» **Task requirements**
Copy out every line holding the string "page" from the records below.

Rendered images with source text
┌────────

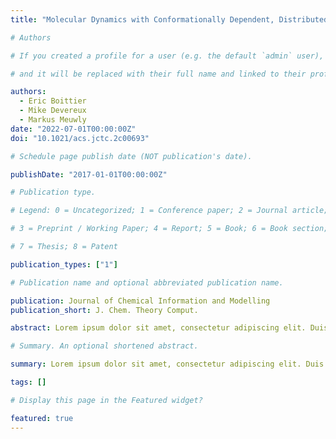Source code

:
 ```yaml
---
title: "Molecular Dynamics with Conformationally Dependent, Distributed Charges"

# Authors

# If you created a profile for a user (e.g. the default `admin` user), write the username (folder name) here

# and it will be replaced with their full name and linked to their profile.

authors:
  - Eric Boittier
  - Mike Devereux
  - Markus Meuwly
date: "2022-07-01T00:00:00Z"
doi: "10.1021/acs.jctc.2c00693"

# Schedule page publish date (NOT publication's date).

publishDate: "2017-01-01T00:00:00Z"

# Publication type.

# Legend: 0 = Uncategorized; 1 = Conference paper; 2 = Journal article;

# 3 = Preprint / Working Paper; 4 = Report; 5 = Book; 6 = Book section;

# 7 = Thesis; 8 = Patent

publication_types: ["1"]

# Publication name and optional abbreviated publication name.

publication: Journal of Chemical Information and Modelling
publication_short: J. Chem. Theory Comput.

abstract: Lorem ipsum dolor sit amet, consectetur adipiscing elit. Duis posuere tellus ac convallis placerat. Proin tincidunt magna sed ex sollicitudin condimentum. Sed ac faucibus dolor, scelerisque sollicitudin nisi. Cras purus urna, suscipit quis sapien eu, pulvinar tempor diam. Quisque risus orci, mollis id ante sit amet, gravida egestas nisl. Sed ac tempus magna. Proin in dui enim. Donec condimentum, sem id dapibus fringilla, tellus enim condimentum arcu, nec volutpat est felis vel metus. Vestibulum sit amet erat at nulla eleifend gravida.

# Summary. An optional shortened abstract.

summary: Lorem ipsum dolor sit amet, consectetur adipiscing elit. Duis posuere tellus ac convallis placerat. Proin tincidunt magna sed ex sollicitudin condimentum.

tags: []

# Display this page in the Featured widget?

featured: true
---
```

└────────

» **Response below**
# Schedule page publish date (NOT publication's date).
# Display this page in the Featured widget?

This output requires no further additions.